After the cease-fire I brought these incidents to Ayub Khan's notice
and urged him to review the working of these agencies. "They have no idea
of intelligence work," I submitted "all they can do is investigative work
like sub-inspectors of police, tapping telephone conversations and chasing
the suspects."  Much later Ayub Khan set up a committee to examine the
working of the agencies under General the Yahya Khan. Both A.B. Awan and I
were members of the committee. The GHQ tried to put all the blame on IB for
their own incompetence. Yahya wanted the committee to recommend that
officers of ISI and the Ml should be posted at district headquarters. Awan
strongly opposed the idea and I backed him. We could not understand the
purpose of getting the military agencies involved in domestic
administration. As we left the meeting Awan said to me "They are planning
to impose martial law."  He proved right though it took the Army quite some
time to get rid of Ayub Khan after unleashing a popular campaign against
The intelligence agencies got even more deeply involved in domestic
politics under General Yahya Khan.  The ISI jumped headlong into the
Political crisis in East Pakistan. A National Security Council was created
under the chairmanship of General Yahya Khan with Major General Ghulam Umar
as second in command to control the intelligence operation which was meant
to ensure that no political party should get an overall majority in the
general election. An amount of Rs 29 lac was put at the disposal of General
Umar for the purpose. Before the Army action General Akbar, who was the
head of the ISI and with whom I had good relations when I was in service,
requested me that I should introduce him to some Bengali academics and
journalists. The ISI was trying to infiltrate into the inner circles of the
Awami League. Had I given him any names they too have been put on Rao
Farman Ali's hit list of Bengali intellectuals. The operation proved a
total disaster. Lawrence Ziring says: "New efforts at a political solution
might have been attempted later, but army intelligence failed time and
again to correctly assess the situation, and the demeanor of the generals
was hardly conducive to rational decision-making." (Lawrence Ziring, The
Tragedy of East Pakistan, OUP, 1997). For General (retd) Aslam Beg to claim
on solemn oath before the Supreme Court of Pakistan that the ISI got
involved in the internal politics of the country only after a special cell
was created by Prime Minister Bhutto in 1975 is a culpable attempt at
concealing the truth and distorting the record of the operations of the
military intelligence agencies since independence.
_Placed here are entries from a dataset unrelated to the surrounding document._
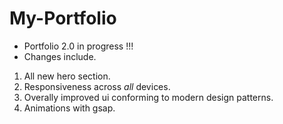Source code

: # My-Portfolio
- Portfolio 2.0 in progress !!!
- Changes include.
1. All new hero section.
2. Responsiveness across *all* devices.
3. Overally improved ui conforming to modern design patterns.
4.  Animations with gsap.
         
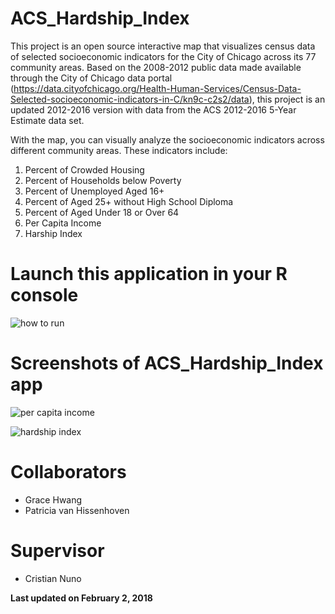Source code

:# ACS_Hardship_Index

This project is an open source interactive map that visualizes census data of selected socioeconomic indicators for the City of Chicago across its 77 community areas. Based on the 2008-2012 public data made available through the City of Chicago data portal (https://data.cityofchicago.org/Health-Human-Services/Census-Data-Selected-socioeconomic-indicators-in-C/kn9c-c2s2/data), this project is an updated 2012-2016 version with data from the ACS 2012-2016 5-Year Estimate data set.

With the map, you can visually analyze the socioeconomic indicators across different community areas. These indicators include:

1. Percent of Crowded Housing
2. Percent of Households below Poverty
3. Percent of Unemployed Aged 16+
4. Percent of Aged 25+ without High School Diploma
5. Percent of Aged Under 18 or Over 64
6. Per Capita Income
7. Harship Index

# Launch this application in your R console
![how to run](https://github.com/gracehwang9584/ACS_Hardship_Index/blob/master/Images/run.png)

# Screenshots of ACS_Hardship_Index app
![per capita income](https://github.com/gracehwang9584/ACS_Hardship_Index/blob/master/Images/per_capita_income.png)

![hardship index](https://github.com/gracehwang9584/ACS_Hardship_Index/blob/master/Images/hardship_index.png)

# Collaborators
- Grace Hwang
- Patricia van Hissenhoven

# Supervisor
- Cristian Nuno

**Last updated on February 2, 2018**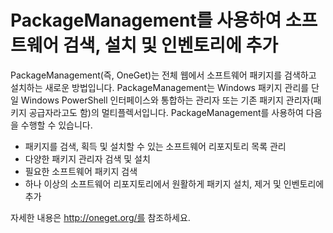 # PackageManagement를 사용하여 소프트웨어 검색, 설치 및 인벤토리에 추가

PackageManagement(즉, OneGet)는 전체 웹에서 소프트웨어 패키지를 검색하고 설치하는 새로운 방법입니다. PackageManagement는 Windows 패키지 관리를 단일 Windows PowerShell 인터페이스와 통합하는 관리자 또는 기존 패키지 관리자(패키지 공급자라고도 함)의 멀티플렉서입니다. PackageManagement를 사용하여 다음을 수행할 수 있습니다.

-   패키지를 검색, 획득 및 설치할 수 있는 소프트웨어 리포지토리 목록 관리
-   다양한 패키지 관리자 검색 및 설치
-   필요한 소프트웨어 패키지 검색
-   하나 이상의 소프트웨어 리포지토리에서 원활하게 패키지 설치, 제거 및 인벤토리에 추가

자세한 내용은 http://oneget.org/를 참조하세요.


<!--HONumber=Jun16_HO4-->


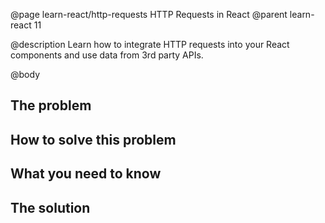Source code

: @page learn-react/http-requests HTTP Requests in React
@parent learn-react 11

@description Learn how to integrate HTTP requests into your React components and use data from 3rd party APIs.

@body

## The problem


## How to solve this problem


## What you need to know


## The solution
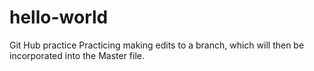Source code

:# hello-world
Git Hub practice
Practicing making edits to a branch, which will then be incorporated into the Master file. 
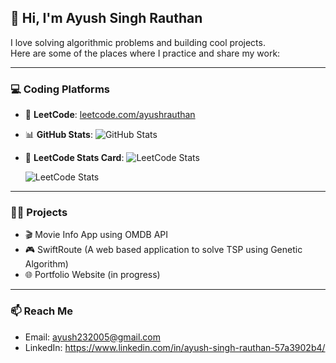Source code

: ## 👋 Hi, I'm Ayush Singh Rauthan

I love solving algorithmic problems and building cool projects.  
Here are some of the places where I practice and share my work:

---

### 💻 Coding Platforms

- 🚀 **LeetCode**: [leetcode.com/ayushrauthan](https://leetcode.com/ayushrauthan_100/)
- 📊 **GitHub Stats**:
  ![GitHub Stats](https://github-readme-stats.vercel.app/api?username=ayushrauthan&show_icons=true&theme=radical)

- 🔢 **LeetCode Stats Card**:
  ![LeetCode Stats](https://leetcard.jacoblin.cool/ayushrauthan_100?theme=light&font=Source%20Code%20Pro)

  ![LeetCode Stats](https://leetcard.jacoblin.cool/ayushrauthan_100)


---

### 🧑‍💻 Projects

- 🎬 Movie Info App using OMDB API
- 🎮 SwiftRoute (A web based application to solve TSP using Genetic Algorithm)
- 🌐 Portfolio Website (in progress)

---

### 📫 Reach Me
- Email: ayush232005@gmail.com
- LinkedIn: https://www.linkedin.com/in/ayush-singh-rauthan-57a3902b4/

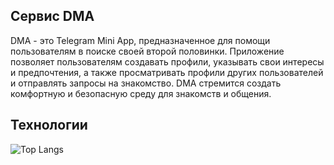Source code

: ## Сервис DMA
DMA - это Telegram Mini App, предназначенное для помощи пользователям в поиске своей второй половинки.  Приложение позволяет пользователям создавать профили, указывать свои интересы и предпочтения, а также просматривать профили других пользователей и отправлять запросы на знакомство.  DMA стремится создать комфортную и безопасную среду для знакомств и общения.


## Технологии

![Top Langs](https://github-readme-stats.vercel.app/api/top-langs/?username=myusername&hide=ruby&theme=tokyonight)
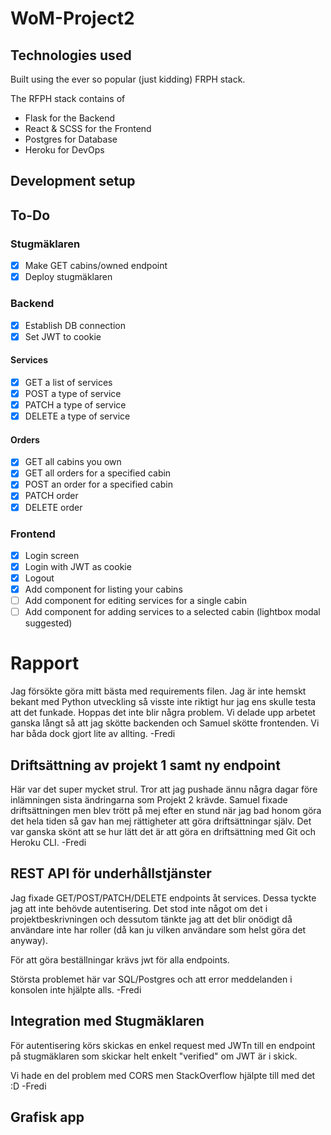 # WoM-Project2
## Technologies used
Built using the ever so popular (just kidding) FRPH stack.

The RFPH stack contains of
- Flask for the Backend
- React & SCSS for the Frontend
- Postgres for Database
- Heroku for DevOps

## Development setup

## To-Do 
### Stugmäklaren
- [x] Make GET cabins/owned endpoint
- [x] Deploy stugmäklaren
### Backend
- [x] Establish DB connection
- [x] Set JWT to cookie
#### Services
- [x] GET a list of services
- [x] POST a type of service
- [x] PATCH a type of service
- [x] DELETE a type of service
#### Orders
- [x] GET all cabins you own
- [x] GET all orders for a specified cabin
- [x] POST an order for a specified cabin
- [x] PATCH order
- [x] DELETE order
### Frontend
- [x] Login screen
- [x] Login with JWT as cookie
- [x] Logout
- [x] Add component for listing your cabins
- [ ] Add component for editing services for a single cabin
- [ ] Add component for adding  services to a selected cabin (lightbox modal suggested)

# Rapport
Jag försökte göra mitt bästa med requirements filen. Jag är inte hemskt bekant med Python utveckling så visste inte riktigt hur jag ens skulle testa att det funkade. Hoppas det inte blir några problem. Vi delade upp arbetet ganska långt så att jag skötte backenden och Samuel skötte frontenden. Vi har båda dock gjort lite av allting.
-Fredi

## Driftsättning av projekt 1 samt ny endpoint
Här var det super mycket strul. Tror att jag pushade ännu några dagar före inlämningen sista ändringarna som Projekt 2 krävde. Samuel fixade driftsättningen men blev trött på mej efter en stund när jag bad honom göra det hela tiden så gav han mej rättigheter att göra driftsättningar själv. Det var ganska skönt att se hur lätt det är att göra en driftsättning med Git och Heroku CLI.
-Fredi

##  REST API för underhållstjänster
Jag fixade GET/POST/PATCH/DELETE endpoints åt services. Dessa tyckte jag att inte behövde autentisering. Det stod inte något om det i projektbeskrivningen och dessutom tänkte jag att det blir onödigt då användare inte har roller (då kan ju vilken användare som helst göra det anyway). 

För att göra beställningar krävs jwt för alla endpoints. 

Största problemet här var SQL/Postgres och att error meddelanden i konsolen inte hjälpte alls.
-Fredi

## Integration med Stugmäklaren
För autentisering körs skickas en enkel request med JWTn till en endpoint på stugmäklaren som skickar helt enkelt "verified" om JWT är i skick. 

Vi hade en del problem med CORS men StackOverflow hjälpte till med det :D
-Fredi

## Grafisk app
The present government
has only to report to the Supreme Court that the ISI deals with matters
relating to Pakistan's national security and that would be the end of
Asghar Khan's writ petition against Aslam Beg. Who will provide a
definition of national security to rule out the involvement of the ISI and
the MI in domestic politics which is seen as the biggest threat to the
security and solidarity of Pakistan?